Принцип прост: это поколение детей нужно оберегать, как ни одно другое. Они не могут пользоваться инструментами, играть на траве и уж точно не в состоянии справиться сами в случае ссоры с друзьями.
Именно поэтому существуют «безопасные зоны» на территориях колледжей, а в жизни миллениалов сегодня недостает важных вех. Целому поколению детей твердили, что слишком безопасно не бывает — и они поверили.

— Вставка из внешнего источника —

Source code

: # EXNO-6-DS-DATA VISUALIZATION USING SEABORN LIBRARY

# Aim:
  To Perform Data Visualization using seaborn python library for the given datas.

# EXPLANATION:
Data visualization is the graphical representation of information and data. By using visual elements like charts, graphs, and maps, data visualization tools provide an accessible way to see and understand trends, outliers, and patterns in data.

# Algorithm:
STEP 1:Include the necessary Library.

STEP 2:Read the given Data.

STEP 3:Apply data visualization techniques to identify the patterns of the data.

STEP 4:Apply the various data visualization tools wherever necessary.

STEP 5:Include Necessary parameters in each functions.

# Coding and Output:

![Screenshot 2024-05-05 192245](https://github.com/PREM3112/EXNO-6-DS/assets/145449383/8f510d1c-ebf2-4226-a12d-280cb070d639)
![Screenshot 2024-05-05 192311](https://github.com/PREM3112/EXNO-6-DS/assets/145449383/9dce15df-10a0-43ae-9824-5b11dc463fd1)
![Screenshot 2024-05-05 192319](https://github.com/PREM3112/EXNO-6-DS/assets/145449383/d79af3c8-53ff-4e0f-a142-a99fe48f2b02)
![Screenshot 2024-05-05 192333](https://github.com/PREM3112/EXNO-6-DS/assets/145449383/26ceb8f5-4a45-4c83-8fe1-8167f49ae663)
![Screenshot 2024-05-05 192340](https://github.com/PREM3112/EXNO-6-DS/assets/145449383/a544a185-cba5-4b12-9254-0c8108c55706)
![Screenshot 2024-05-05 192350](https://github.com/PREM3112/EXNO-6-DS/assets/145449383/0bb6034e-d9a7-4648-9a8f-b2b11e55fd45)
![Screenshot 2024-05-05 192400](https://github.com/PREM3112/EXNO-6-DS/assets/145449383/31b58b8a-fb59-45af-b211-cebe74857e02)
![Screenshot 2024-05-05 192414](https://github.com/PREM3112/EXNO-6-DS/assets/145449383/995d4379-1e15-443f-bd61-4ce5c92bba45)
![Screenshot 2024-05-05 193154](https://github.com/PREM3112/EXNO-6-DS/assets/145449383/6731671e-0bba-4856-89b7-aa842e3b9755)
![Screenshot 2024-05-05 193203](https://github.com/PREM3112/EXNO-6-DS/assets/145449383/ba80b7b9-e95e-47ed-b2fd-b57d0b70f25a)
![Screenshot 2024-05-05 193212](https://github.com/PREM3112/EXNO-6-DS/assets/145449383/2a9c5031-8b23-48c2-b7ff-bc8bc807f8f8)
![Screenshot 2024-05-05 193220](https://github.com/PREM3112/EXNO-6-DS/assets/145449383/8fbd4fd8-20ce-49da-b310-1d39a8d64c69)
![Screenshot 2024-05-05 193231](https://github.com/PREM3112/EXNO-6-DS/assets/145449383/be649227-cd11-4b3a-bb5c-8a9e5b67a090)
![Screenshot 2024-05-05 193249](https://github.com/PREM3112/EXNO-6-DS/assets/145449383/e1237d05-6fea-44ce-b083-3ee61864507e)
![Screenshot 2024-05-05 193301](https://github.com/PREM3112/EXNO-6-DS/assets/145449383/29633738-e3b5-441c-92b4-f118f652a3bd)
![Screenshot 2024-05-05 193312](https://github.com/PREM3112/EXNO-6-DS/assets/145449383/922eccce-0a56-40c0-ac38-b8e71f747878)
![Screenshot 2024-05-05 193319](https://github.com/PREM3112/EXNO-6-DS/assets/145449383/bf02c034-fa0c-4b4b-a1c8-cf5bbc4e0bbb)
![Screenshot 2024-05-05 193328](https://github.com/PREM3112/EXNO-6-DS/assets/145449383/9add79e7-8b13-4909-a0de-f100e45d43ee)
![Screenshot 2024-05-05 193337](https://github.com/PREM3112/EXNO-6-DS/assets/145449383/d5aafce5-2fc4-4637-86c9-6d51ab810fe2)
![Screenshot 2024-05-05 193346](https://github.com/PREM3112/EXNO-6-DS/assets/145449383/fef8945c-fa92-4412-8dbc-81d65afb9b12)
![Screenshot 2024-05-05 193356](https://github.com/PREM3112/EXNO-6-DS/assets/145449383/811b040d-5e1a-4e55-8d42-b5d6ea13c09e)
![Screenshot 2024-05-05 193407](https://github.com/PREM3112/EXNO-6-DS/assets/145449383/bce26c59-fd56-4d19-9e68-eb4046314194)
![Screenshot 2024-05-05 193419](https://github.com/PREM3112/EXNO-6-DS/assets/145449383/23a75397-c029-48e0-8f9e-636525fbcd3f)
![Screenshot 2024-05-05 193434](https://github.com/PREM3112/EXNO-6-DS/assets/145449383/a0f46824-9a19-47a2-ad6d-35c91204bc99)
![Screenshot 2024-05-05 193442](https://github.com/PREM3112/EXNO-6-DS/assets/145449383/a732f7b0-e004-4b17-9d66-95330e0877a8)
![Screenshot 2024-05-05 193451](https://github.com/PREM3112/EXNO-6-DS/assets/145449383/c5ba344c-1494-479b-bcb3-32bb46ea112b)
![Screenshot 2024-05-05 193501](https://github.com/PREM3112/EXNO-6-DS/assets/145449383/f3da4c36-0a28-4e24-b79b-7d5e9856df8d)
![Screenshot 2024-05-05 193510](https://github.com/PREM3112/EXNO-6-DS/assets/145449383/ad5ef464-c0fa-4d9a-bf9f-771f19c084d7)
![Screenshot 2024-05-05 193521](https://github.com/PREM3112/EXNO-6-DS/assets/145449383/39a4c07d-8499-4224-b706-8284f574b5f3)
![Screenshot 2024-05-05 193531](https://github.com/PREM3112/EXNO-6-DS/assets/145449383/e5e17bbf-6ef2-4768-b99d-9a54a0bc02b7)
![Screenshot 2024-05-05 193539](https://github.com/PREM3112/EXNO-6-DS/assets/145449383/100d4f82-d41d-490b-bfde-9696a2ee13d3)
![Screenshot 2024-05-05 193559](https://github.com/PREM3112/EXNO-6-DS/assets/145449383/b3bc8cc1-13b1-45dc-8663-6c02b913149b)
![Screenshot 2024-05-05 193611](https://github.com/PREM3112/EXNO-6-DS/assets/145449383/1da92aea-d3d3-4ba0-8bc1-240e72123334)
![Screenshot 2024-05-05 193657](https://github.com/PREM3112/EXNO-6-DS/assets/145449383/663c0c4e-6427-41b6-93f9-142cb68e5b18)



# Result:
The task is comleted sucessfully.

Безопасность превыше всего
У взрослых были самые благие намерения, разумеется. Однако эти усилия по защите детей могут иметь негативные последствия. Детей воспитали так, что они не привыкли сталкиваться с каким-либо опытом (включая опасность, неудачи и обиду) в одиночку, без постороннего содействия, и от этого уже страдает общество и даже экономика.

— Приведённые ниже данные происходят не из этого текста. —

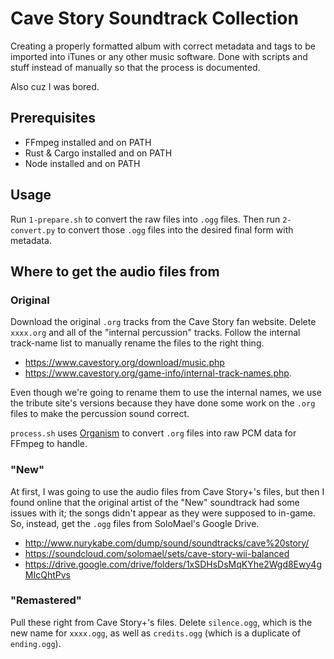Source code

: # Cave Story Soundtrack Collection

Creating a properly formatted album with correct metadata and tags to be
imported into iTunes or any other music software. Done with scripts and stuff
instead of manually so that the process is documented.

Also cuz I was bored.


## Prerequisites

- FFmpeg installed and on PATH
- Rust & Cargo installed and on PATH
- Node installed and on PATH


## Usage

Run `1-prepare.sh` to convert the raw files into `.ogg` files. Then run
`2-convert.py` to convert those `.ogg` files into the desired final form with
metadata.


## Where to get the audio files from

### Original

Download the original `.org` tracks from the Cave Story fan website. Delete
`xxxx.org` and all of the "internal percussion" tracks. Follow the internal
track-name list to manually rename the files to the right thing.

- https://www.cavestory.org/download/music.php
- https://www.cavestory.org/game-info/internal-track-names.php.

Even though we're going to rename them to use the internal names, we use the
tribute site's versions because they have done some work on the `.org` files to
make the percussion sound correct.

`process.sh` uses [Organism](https://gitdab.com/LunarLambda/organism) to convert
`.org` files into raw PCM data for FFmpeg to handle.


### "New"

At first, I was going to use the audio files from Cave Story+'s files, but then
I found online that the original artist of the "New" soundtrack had some issues
with it; the songs didn't appear as they were supposed to in-game. So, instead,
get the `.ogg` files from SoloMael's Google Drive.

- http://www.nurykabe.com/dump/sound/soundtracks/cave%20story/
- https://soundcloud.com/solomael/sets/cave-story-wii-balanced
- https://drive.google.com/drive/folders/1xSDHsDsMqKYhe2Wgd8Ewy4gMIcQhtPvs


### "Remastered"

Pull these right from Cave Story+'s files. Delete `silence.ogg`, which is the
new name for `xxxx.ogg`, as well as `credits.ogg` (which is a duplicate of
`ending.ogg`).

Современные методы воспитания детей и современные законы заточены на то, чтобы культивировать нехватку этой подготовленности. Они пропитаны страхом того, что все, что ребенок видит, слышит, ест и делает, может ему навредить. Добавьте представления, которые циркулируют в сфере высшего образования — о том, что травмировать могут даже слова и идеи.
Как так вышло, что мы решили, будто целое поколение детей не в состоянии иметь дело с обычными вызовами взросления?
Начиная с 1980-х годов американское детство начало меняться. Происходило это по целому ряду причин — включая перемены в нормах воспитания, новые требования в образовании, ужесточение нормативно-правового урегулирования и в особенности рост страха киднеппинга (фотографии пропавших детей на пакетах молока создавали впечатление, что этот на самом деле чрезвычайно редкий вид преступления внезапно принял угрожающие масштабы).
Дети лишились длительных промежутков досуга без взрослых для игр, исследования мира и самостоятельного разрешения конфликтов. Это сделало их более ранимыми, теперь они легче обижаются и в большей степени полагаются на окружающих.
Детей научили чуть что обращаться к старшим, которые решат их проблемы и оградят от дискомфорта. Социологи такое состояние называют моральной зависимостью.
Все это угрожает открытости и гибкости, которые просто необходимы молодежи для того, чтобы преуспевать в вузе и далее во взрослой жизни. Эти дети начинают учиться или работать, так и не привыкнув справляться с огорчениями и недопониманием, и это делает их чрезмерно чувствительными. Не сумев развить ресурс на преодоление препятствий, они будут склонны всегда делать из мухи слона.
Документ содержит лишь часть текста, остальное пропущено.